**DATA FOR THIS TASK:**
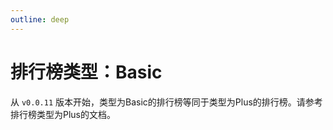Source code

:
 ```yaml
---
outline: deep
---
```


# 排行榜类型：Basic

从 `v0.0.11` 版本开始，类型为Basic的排行榜等同于类型为Plus的排行榜。请参考排行榜类型为Plus的文档。
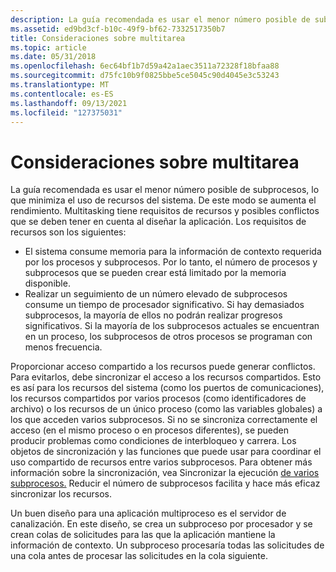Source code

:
 ```yaml
---
description: La guía recomendada es usar el menor número posible de subprocesos, lo que minimiza el uso de recursos del sistema.
ms.assetid: ed9bd3cf-b10c-49f9-bf62-7332517350b7
title: Consideraciones sobre multitarea
ms.topic: article
ms.date: 05/31/2018
ms.openlocfilehash: 6ec64bf1b7d59a42a1aec3511a72328f18bfaa88
ms.sourcegitcommit: d75fc10b9f0825bbe5ce5045c90d4045e3c53243
ms.translationtype: MT
ms.contentlocale: es-ES
ms.lasthandoff: 09/13/2021
ms.locfileid: "127375031"
---
```

# <a name="multitasking-considerations"></a>Consideraciones sobre multitarea

La guía recomendada es usar el menor número posible de subprocesos, lo que minimiza el uso de recursos del sistema. De este modo se aumenta el rendimiento. Multitasking tiene requisitos de recursos y posibles conflictos que se deben tener en cuenta al diseñar la aplicación. Los requisitos de recursos son los siguientes:

-   El sistema consume memoria para la información de contexto requerida por los procesos y subprocesos. Por lo tanto, el número de procesos y subprocesos que se pueden crear está limitado por la memoria disponible.
-   Realizar un seguimiento de un número elevado de subprocesos consume un tiempo de procesador significativo. Si hay demasiados subprocesos, la mayoría de ellos no podrán realizar progresos significativos. Si la mayoría de los subprocesos actuales se encuentran en un proceso, los subprocesos de otros procesos se programan con menos frecuencia.

Proporcionar acceso compartido a los recursos puede generar conflictos. Para evitarlos, debe sincronizar el acceso a los recursos compartidos. Esto es así para los recursos del sistema (como los puertos de comunicaciones), los recursos compartidos por varios procesos (como identificadores de archivo) o los recursos de un único proceso (como las variables globales) a los que acceden varios subprocesos. Si no se sincroniza correctamente el acceso (en el mismo proceso o en procesos diferentes), se pueden producir problemas como condiciones de interbloqueo y carrera. Los objetos de sincronización y las funciones que puede usar para coordinar el uso compartido de recursos entre varios subprocesos. Para obtener más información sobre la sincronización, vea Sincronizar la ejecución [de varios subprocesos.](synchronizing-execution-of-multiple-threads.md) Reducir el número de subprocesos facilita y hace más eficaz sincronizar los recursos.

Un buen diseño para una aplicación multiproceso es el servidor de canalización. En este diseño, se crea un subproceso por procesador y se crean colas de solicitudes para las que la aplicación mantiene la información de contexto. Un subproceso procesaría todas las solicitudes de una cola antes de procesar las solicitudes en la cola siguiente.

 

 



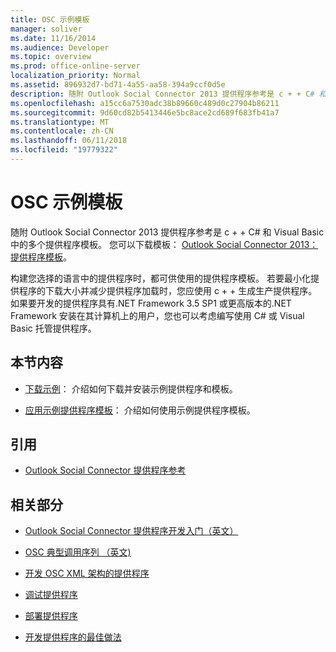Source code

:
 ```yaml
---
title: OSC 示例模板
manager: soliver
ms.date: 11/16/2014
ms.audience: Developer
ms.topic: overview
ms.prod: office-online-server
localization_priority: Normal
ms.assetid: 896932d7-bd71-4a55-aa58-394a9ccf0d5e
description: 随附 Outlook Social Connector 2013 提供程序参考是 c + + C# 和 Visual Basic 中的多个提供程序模板。 您可以下载在 Outlook Social Connector 2013 模板： 提供程序模板。
ms.openlocfilehash: a15cc6a7530adc38b89660c489d0c27904b86211
ms.sourcegitcommit: 9d60cd82b5413446e5bc8ace2cd689f683fb41a7
ms.translationtype: MT
ms.contentlocale: zh-CN
ms.lasthandoff: 06/11/2018
ms.locfileid: "19779322"
---
```

# <a name="osc-sample-templates"></a>OSC 示例模板

随附 Outlook Social Connector 2013 提供程序参考是 c + + C# 和 Visual Basic 中的多个提供程序模板。 您可以下载模板： [Outlook Social Connector 2013： 提供程序模板](http://code.msdn.microsoft.com/Outlook-Social-Connector-73fd8d2c)。
  
构建您选择的语言中的提供程序时，都可供使用的提供程序模板。 若要最小化提供程序的下载大小并减少提供程序加载时，您应使用 c + + 生成生产提供程序。 如果要开发的提供程序具有.NET Framework 3.5 SP1 或更高版本的.NET Framework 安装在其计算机上的用户，您也可以考虑编写使用 C# 或 Visual Basic 托管提供程序。
  
## <a name="in-this-section"></a>本节内容

- [下载示例](downloading-the-samples.md)： 介绍如何下载并安装示例提供程序和模板。
    
- [应用示例提供程序模板](applying-a-sample-provider-template.md)： 介绍如何使用示例提供程序模板。
    
## <a name="reference"></a>引用

- [Outlook Social Connector 提供程序参考](outlook-social-connector-provider-reference-0.md)
  
## <a name="related-sections"></a>相关部分

- [Outlook Social Connector 提供程序开发入门（英文）](getting-started-with-developing-an-outlook-social-connector-provider.md)
  
- [OSC 典型调用序列 （英文)](osc-typical-calling-sequences.md)
  
- [开发 OSC XML 架构的提供程序](developing-a-provider-with-the-osc-xml-schema.md)
  
- [调试提供程序](debugging-a-provider.md)
  
- [部署提供程序](deploying-a-provider.md)
  
- [开发提供程序的最佳做法](best-practices-for-developing-a-provider.md)
  

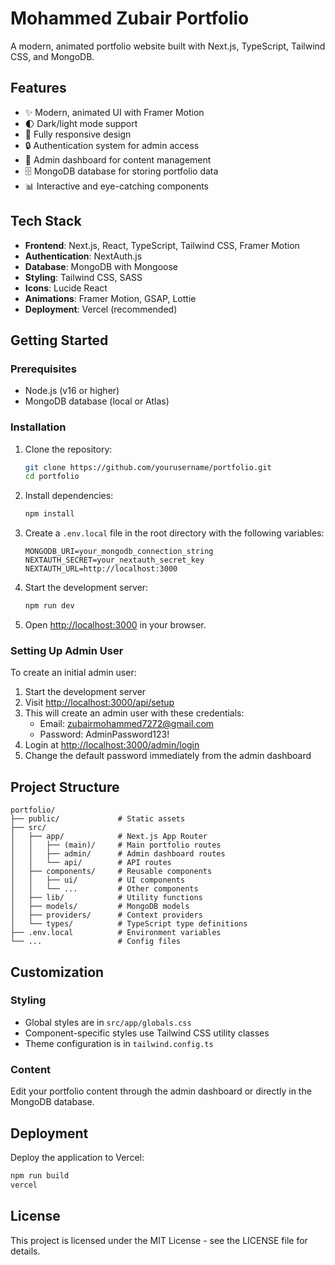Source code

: # Mohammed Zubair Portfolio

A modern, animated portfolio website built with Next.js, TypeScript, Tailwind CSS, and MongoDB.

## Features

- ✨ Modern, animated UI with Framer Motion
- 🌓 Dark/light mode support
- 📱 Fully responsive design
- 🔒 Authentication system for admin access
- 📝 Admin dashboard for content management
- 🗄️ MongoDB database for storing portfolio data
- 📊 Interactive and eye-catching components

## Tech Stack

- **Frontend**: Next.js, React, TypeScript, Tailwind CSS, Framer Motion
- **Authentication**: NextAuth.js
- **Database**: MongoDB with Mongoose
- **Styling**: Tailwind CSS, SASS
- **Icons**: Lucide React
- **Animations**: Framer Motion, GSAP, Lottie
- **Deployment**: Vercel (recommended)

## Getting Started

### Prerequisites

- Node.js (v16 or higher)
- MongoDB database (local or Atlas)

### Installation

1. Clone the repository:
   ```bash
   git clone https://github.com/yourusername/portfolio.git
   cd portfolio
   ```

2. Install dependencies:
   ```bash
   npm install
   ```

3. Create a `.env.local` file in the root directory with the following variables:
   ```
   MONGODB_URI=your_mongodb_connection_string
   NEXTAUTH_SECRET=your_nextauth_secret_key
   NEXTAUTH_URL=http://localhost:3000
   ```

4. Start the development server:
   ```bash
   npm run dev
   ```

5. Open [http://localhost:3000](http://localhost:3000) in your browser.

### Setting Up Admin User

To create an initial admin user:

1. Start the development server
2. Visit [http://localhost:3000/api/setup](http://localhost:3000/api/setup)
3. This will create an admin user with these credentials:
   - Email: zubairmohammed7272@gmail.com
   - Password: AdminPassword123!
4. Login at [http://localhost:3000/admin/login](http://localhost:3000/admin/login)
5. Change the default password immediately from the admin dashboard

## Project Structure

```
portfolio/
├── public/             # Static assets
├── src/
│   ├── app/            # Next.js App Router
│   │   ├── (main)/     # Main portfolio routes
│   │   ├── admin/      # Admin dashboard routes
│   │   └── api/        # API routes
│   ├── components/     # Reusable components
│   │   ├── ui/         # UI components
│   │   └── ...         # Other components
│   ├── lib/            # Utility functions
│   ├── models/         # MongoDB models
│   ├── providers/      # Context providers
│   └── types/          # TypeScript type definitions
├── .env.local          # Environment variables
└── ...                 # Config files
```

## Customization

### Styling

- Global styles are in `src/app/globals.css`
- Component-specific styles use Tailwind CSS utility classes
- Theme configuration is in `tailwind.config.ts`

### Content

Edit your portfolio content through the admin dashboard or directly in the MongoDB database.

## Deployment

Deploy the application to Vercel:

```bash
npm run build
vercel
```

## License

This project is licensed under the MIT License - see the LICENSE file for details.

**REQUIRED WORK:** In the listing above, show every line with the word "este".

**TASK RESULT:**
La guía recomendada es usar el menor número posible de subprocesos, lo que minimiza el uso de recursos del sistema. De este modo se aumenta el rendimiento. Multitasking tiene requisitos de recursos y posibles conflictos que se deben tener en cuenta al diseñar la aplicación. Los requisitos de recursos son los siguientes:
Un buen diseño para una aplicación multiproceso es el servidor de canalización. En este diseño, se crea un subproceso por procesador y se crean colas de solicitudes para las que la aplicación mantiene la información de contexto. Un subproceso procesaría todas las solicitudes de una cola antes de procesar las solicitudes en la cola siguiente.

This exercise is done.